Since the FAST score requires measurement of H-FABP, a biomarker of myocardial injury, which is not routinely available in the majority of hospitals, replacement with another myocardial injury marker, namely troponin, seems plausible. The prognostic performance of elevated troponin levels has been confirmed by numerous studies and troponin elevation was used as an inclusion criteria in a randomized trial investigating thrombolysis in normotensive PE patients [4]. A meta-analysis including 1,985 patients from 20 studies demonstrated that elevated troponin levels were associated with a 5.9-fold (95% CI, 2.68–12.95) increased risk for mortality in normotensive PE patients [23]. We demonstrated in 388 normotensive PE patients from a single-centre cohort study that a modified FAST score (with replacement of H-FABP by hsTnT) provides equivalent prognostic information and a modified FAST score ≥ 3 points was associated with a 16-fold (95% CI, 5.3–47.6; p < 0.001) increased risk for PE-related complications [10]. In the present study, we were able to validate our previous findings and demonstrate that a positive modified FAST score (≥ 3 points or 2 items present) is associated with a 2.8-fold (95% CI, 1.3–6.2; p = 0.009) increased risk for an in-hospital adverse outcome. Interestingly, every sixth patients classified as intermediate-high risk by the modified FAST score received systemic thrombolysis. However, a modified FAST score ≥ 3 points was associated with a PPV of 5% only; thus, further studies are needed before recommendations for more aggressive treatment (such as thrombolysis) of patients classified as high risk based on the modified FAST score can be made. Further, as the (modified) FAST score was developed to identify normotensive patients with a high risk of PE-related complications, a small but relevant number of patients with a (modified) FAST score of < 3 points had an adverse outcome, both in previous studies [5, 6, 10] and in the present one. Thus, the (modified) FAST score should not be used to identify candidates for home treatment.

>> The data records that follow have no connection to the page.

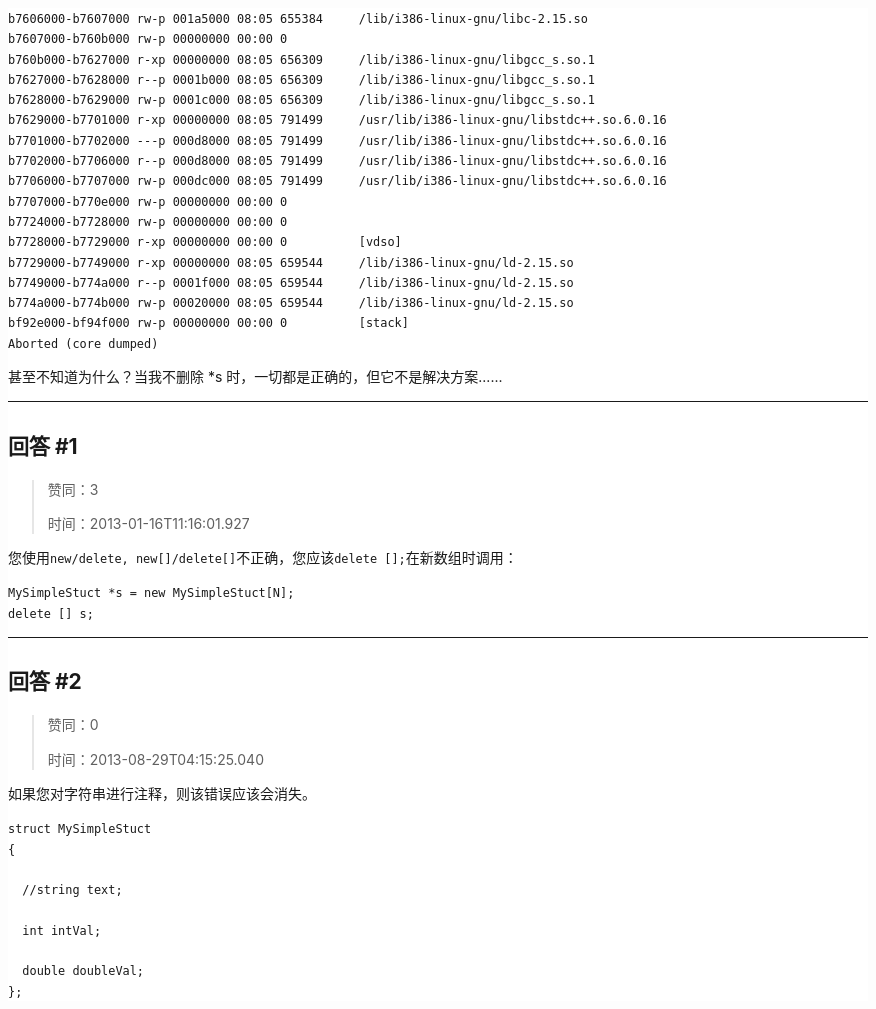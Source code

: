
 ```
b7606000-b7607000 rw-p 001a5000 08:05 655384     /lib/i386-linux-gnu/libc-2.15.so
b7607000-b760b000 rw-p 00000000 00:00 0 
b760b000-b7627000 r-xp 00000000 08:05 656309     /lib/i386-linux-gnu/libgcc_s.so.1
b7627000-b7628000 r--p 0001b000 08:05 656309     /lib/i386-linux-gnu/libgcc_s.so.1
b7628000-b7629000 rw-p 0001c000 08:05 656309     /lib/i386-linux-gnu/libgcc_s.so.1
b7629000-b7701000 r-xp 00000000 08:05 791499     /usr/lib/i386-linux-gnu/libstdc++.so.6.0.16
b7701000-b7702000 ---p 000d8000 08:05 791499     /usr/lib/i386-linux-gnu/libstdc++.so.6.0.16
b7702000-b7706000 r--p 000d8000 08:05 791499     /usr/lib/i386-linux-gnu/libstdc++.so.6.0.16
b7706000-b7707000 rw-p 000dc000 08:05 791499     /usr/lib/i386-linux-gnu/libstdc++.so.6.0.16
b7707000-b770e000 rw-p 00000000 00:00 0 
b7724000-b7728000 rw-p 00000000 00:00 0 
b7728000-b7729000 r-xp 00000000 00:00 0          [vdso]
b7729000-b7749000 r-xp 00000000 08:05 659544     /lib/i386-linux-gnu/ld-2.15.so
b7749000-b774a000 r--p 0001f000 08:05 659544     /lib/i386-linux-gnu/ld-2.15.so
b774a000-b774b000 rw-p 00020000 08:05 659544     /lib/i386-linux-gnu/ld-2.15.so
bf92e000-bf94f000 rw-p 00000000 00:00 0          [stack]
Aborted (core dumped) 
```

甚至不知道为什么？当我不删除 *s 时，一切都是正确的，但它不是解决方案......

* * *

## 回答 #1

> 赞同：3
> 
> 时间：2013-01-16T11:16:01.927

您使用`new/delete, new[]/delete[]`不正确，您应该`delete [];`在新数组时调用：

```
MySimpleStuct *s = new MySimpleStuct[N];
delete [] s; 
```

* * *

## 回答 #2

> 赞同：0
> 
> 时间：2013-08-29T04:15:25.040

如果您对字符串进行注释，则该错误应该会消失。

```
struct MySimpleStuct
{

  //string text;

  int intVal;

  double doubleVal;
}; 
```
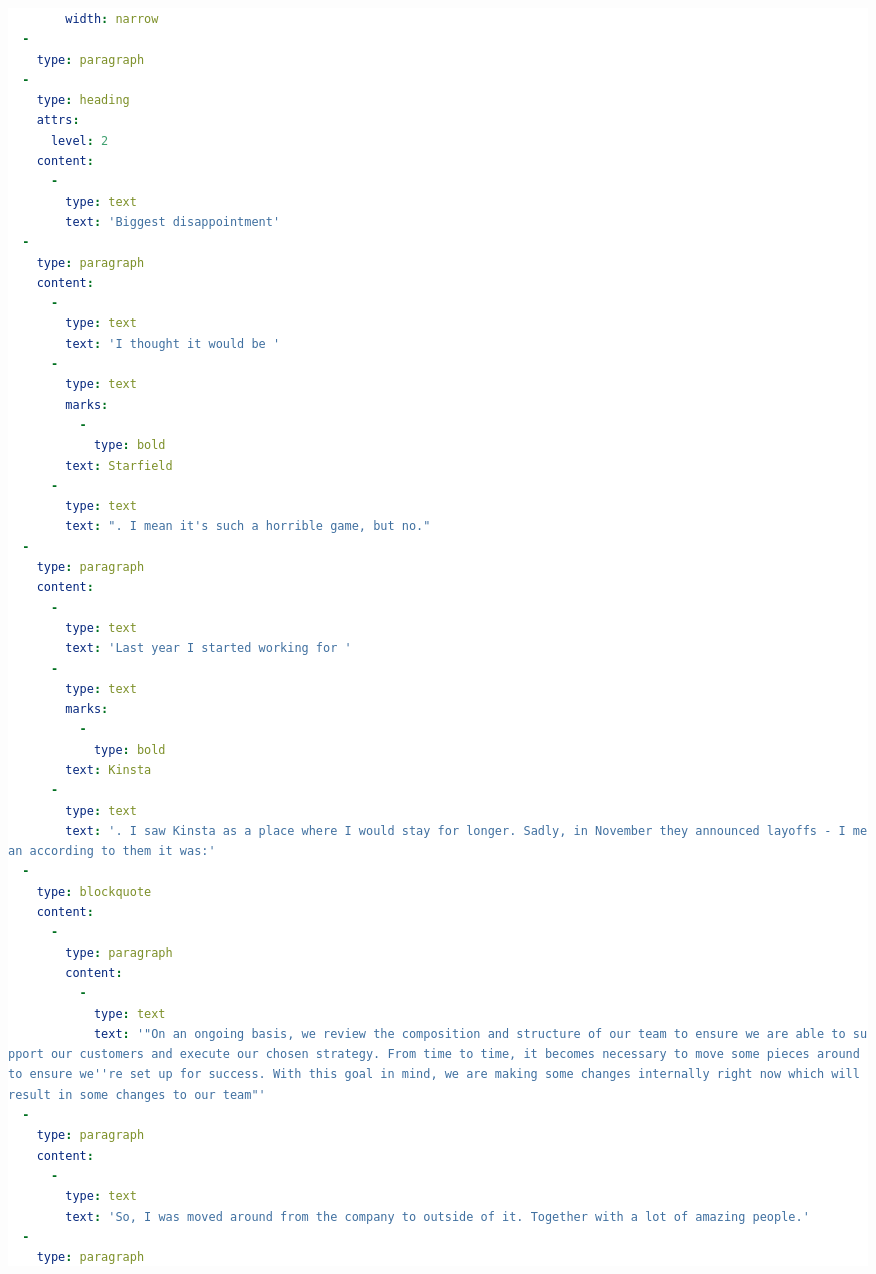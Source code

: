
 ```yaml
        width: narrow
  -
    type: paragraph
  -
    type: heading
    attrs:
      level: 2
    content:
      -
        type: text
        text: 'Biggest disappointment'
  -
    type: paragraph
    content:
      -
        type: text
        text: 'I thought it would be '
      -
        type: text
        marks:
          -
            type: bold
        text: Starfield
      -
        type: text
        text: ". I mean it's such a horrible game, but no."
  -
    type: paragraph
    content:
      -
        type: text
        text: 'Last year I started working for '
      -
        type: text
        marks:
          -
            type: bold
        text: Kinsta
      -
        type: text
        text: '. I saw Kinsta as a place where I would stay for longer. Sadly, in November they announced layoffs - I mean according to them it was:'
  -
    type: blockquote
    content:
      -
        type: paragraph
        content:
          -
            type: text
            text: '"On an ongoing basis, we review the composition and structure of our team to ensure we are able to support our customers and execute our chosen strategy. From time to time, it becomes necessary to move some pieces around to ensure we''re set up for success. With this goal in mind, we are making some changes internally right now which will result in some changes to our team"'
  -
    type: paragraph
    content:
      -
        type: text
        text: 'So, I was moved around from the company to outside of it. Together with a lot of amazing people.'
  -
    type: paragraph
```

Besides the modified FAST score, the Bova score was developed to identify patients at higher risk for adverse early events. Patients classified in class III (> 4 points, intermediate-high risk) had a rate of an adverse outcome of 29.2% in the derivation and of 42.0% and 7.5% in validation studies, respectively [7,8,9]. However, in the present study, the Bova score was not able to discriminate between patients at intermediate-low (4.7% in-hospital adverse outcome rate) and intermediate-high risk (4.4% in-hospital adverse outcome rate) and was associated with a lower sensitivity (29%) and a lower positive predictive value (4%) compared to the 2019 ESC algorithm (52% and 7%, respectively) and the modified FAST score (59% and 5%, respectively).

Some potential limitations of our study may deserve consideration: First, the rate of patients with PE-related death (1.4%) was lower compared to other cohort studies and the derivation study limiting the power of statistical analyses [8, 10]. Second, only patients with RV assessment on TTE and troponin measurements were included in the study; thus, the number of low risk patients might have been underestimated. Moreover, data on RV dysfunction on CT or other biomarkers such as natriuretic peptides, lactate or copeptin were not available. Third, for calculation of the sPESI, missing variables were considered to be normal. However, the strength of our study is the multicentre prospective design and the large sample size.

In conclusion, in the present study we were able to validate the modified FAST score as a simple tool for rapid risk stratification of patients with acute PE, while the Bova score failed to discriminate between intermediate-low and intermediate-high risk patients. As the 2019 ESC algorithm provided the best prognostic performance, it should be used for risk assessment in clinical routine. In this regard, our findings underline the importance of assessing signs of RV dysfunction on imaging, even in “low-risk” PE patients. However, if TTE is not immediately available, the modified FAST score may serve as a fast and simple tool to identify normotensive patients at high risk of PE-related complications.